Rescue and recovery workers exposed to debris at the World Trade Center after the Sept. 11 terror attacks may have higher rates of some cancers, though there appears to be no increase in the disease overall, a study found.
The workers were more likely than the general population to have multiple myeloma, a cancer of the bone marrow, and tumors of the prostate and thyroid, according to a study Tuesday in the Journal of the American Medical Association. The research, though, didn't find an increase in the total number of cancers.
While the finding doesn't prove a definitive link between the cancers and toxins, the dust, smoke and particles released contained known and suspected carcinogens such as asbestos, silica and benzene, raising public health concerns. The data, which looked at cases between 2007 and the end of 2008, are based on a short follow-up time, considering malignancies can take decades to develop, said Steven Stellman, a study author.
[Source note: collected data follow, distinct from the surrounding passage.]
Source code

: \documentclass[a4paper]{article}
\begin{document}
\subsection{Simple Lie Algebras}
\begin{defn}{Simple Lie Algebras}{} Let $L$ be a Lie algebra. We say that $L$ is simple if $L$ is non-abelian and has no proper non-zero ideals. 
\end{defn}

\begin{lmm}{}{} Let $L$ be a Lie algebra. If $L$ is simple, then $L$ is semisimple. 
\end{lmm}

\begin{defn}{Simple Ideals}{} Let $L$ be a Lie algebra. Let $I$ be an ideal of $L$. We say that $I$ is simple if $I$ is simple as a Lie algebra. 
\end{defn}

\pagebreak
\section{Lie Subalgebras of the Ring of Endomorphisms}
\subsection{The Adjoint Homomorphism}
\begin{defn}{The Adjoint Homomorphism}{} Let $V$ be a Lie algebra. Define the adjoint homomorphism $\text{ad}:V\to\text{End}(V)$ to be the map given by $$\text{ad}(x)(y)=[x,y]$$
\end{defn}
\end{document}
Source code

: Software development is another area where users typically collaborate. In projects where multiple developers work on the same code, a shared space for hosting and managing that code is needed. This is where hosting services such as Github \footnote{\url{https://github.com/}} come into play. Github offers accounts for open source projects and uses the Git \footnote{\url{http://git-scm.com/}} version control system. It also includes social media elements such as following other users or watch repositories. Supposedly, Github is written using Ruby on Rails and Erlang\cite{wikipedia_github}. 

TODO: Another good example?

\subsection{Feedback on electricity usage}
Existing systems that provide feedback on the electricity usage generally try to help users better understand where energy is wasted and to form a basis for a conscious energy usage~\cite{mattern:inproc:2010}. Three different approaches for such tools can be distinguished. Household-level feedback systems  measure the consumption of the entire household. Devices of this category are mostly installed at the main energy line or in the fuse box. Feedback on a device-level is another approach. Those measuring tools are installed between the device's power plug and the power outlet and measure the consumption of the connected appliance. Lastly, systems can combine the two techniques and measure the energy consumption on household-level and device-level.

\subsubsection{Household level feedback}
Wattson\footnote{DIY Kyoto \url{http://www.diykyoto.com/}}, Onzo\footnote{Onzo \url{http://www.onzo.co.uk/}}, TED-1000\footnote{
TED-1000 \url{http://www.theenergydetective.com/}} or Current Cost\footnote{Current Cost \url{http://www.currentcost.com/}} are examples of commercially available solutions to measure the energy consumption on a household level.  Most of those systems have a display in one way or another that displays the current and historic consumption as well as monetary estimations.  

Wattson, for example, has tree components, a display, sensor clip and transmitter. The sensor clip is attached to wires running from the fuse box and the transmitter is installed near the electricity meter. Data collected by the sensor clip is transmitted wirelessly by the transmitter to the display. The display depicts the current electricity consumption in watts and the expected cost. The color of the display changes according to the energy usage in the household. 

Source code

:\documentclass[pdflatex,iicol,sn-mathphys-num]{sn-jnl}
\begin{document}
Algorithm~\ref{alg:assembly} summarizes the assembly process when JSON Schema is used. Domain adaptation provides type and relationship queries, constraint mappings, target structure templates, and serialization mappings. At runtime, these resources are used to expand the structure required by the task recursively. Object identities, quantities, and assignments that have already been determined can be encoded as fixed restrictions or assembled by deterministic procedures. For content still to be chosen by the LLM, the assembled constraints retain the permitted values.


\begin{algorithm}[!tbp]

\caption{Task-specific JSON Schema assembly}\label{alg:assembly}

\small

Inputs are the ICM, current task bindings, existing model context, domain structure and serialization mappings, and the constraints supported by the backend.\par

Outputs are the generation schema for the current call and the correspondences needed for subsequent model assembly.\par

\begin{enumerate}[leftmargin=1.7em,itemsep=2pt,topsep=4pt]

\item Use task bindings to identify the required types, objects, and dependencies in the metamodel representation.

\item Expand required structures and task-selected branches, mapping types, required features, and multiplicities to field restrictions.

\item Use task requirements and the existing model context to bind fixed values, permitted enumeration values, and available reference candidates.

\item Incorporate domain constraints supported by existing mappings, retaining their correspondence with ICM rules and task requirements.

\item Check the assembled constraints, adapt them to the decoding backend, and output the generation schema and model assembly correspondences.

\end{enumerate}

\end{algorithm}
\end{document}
"We can't find any specific link to cancer in our study and World Trade Center exposure, we can only discuss the plausibility in carcinogenic exposures," said Stellman, an epidemiology professor at Columbia University in New York, in a telephone interview. "As time goes on, people get older and rates of cancer will naturally increase. With time, we will have more technical statistical power to see if anything is there."
$1.5 BILLION FUND
After months of debate in Washington earlier this year, cancer was added to the list of illnesses covered by the World Trade Center Health Program. The $1.5 billion federal fund created in 2011 provides medical care for specific symptoms and illnesses related to exposure at the Sept. 11 disaster sites. Only one other study has looked at cancer rates in first responders. That research, published last year in the journal Lancet, found a 19 percent higher risk for cancer among 10,000 New York City firefighters who worked at the World Trade Center site following the attack.
The cancer treatment costs may total $181 million by 2016, based on an assumption that members of the fund are 21 percent more likely to have the disease than the general population, according to a September report by the National Institute for Occupational Safety and Health.
The study released Tuesday found 1,187 incidents of cancer among a database of almost 22,000 rescue and recovery workers and 34,000 others exposed to the wreckage that were enrolled in the World Trade Center Health Registry. Among those cancer cases, 439 were workers.
While some cancers were more common among the rescue and response workers, others were less frequent. There was a lower incidence rate of lung tumors than seen in the general population, a finding that surprised researchers even when accounting for the fact that firefighters typically have lower rates of tobacco use, Stellman said.
"Given the relatively short follow-up time and lack of data on medical screening and other risk factors, the increase in prostate and thyroid cancers and multiple myeloma should be interpreted with caution," researchers said in the study. "The etiological role of WTC exposures in these 3 cancers is unclear. Longer follow-up of rescue/recovery workers and participants not involved in rescue/recovery is needed with attention to selected cancer sites and to examine risk for cancers with typically long latency periods."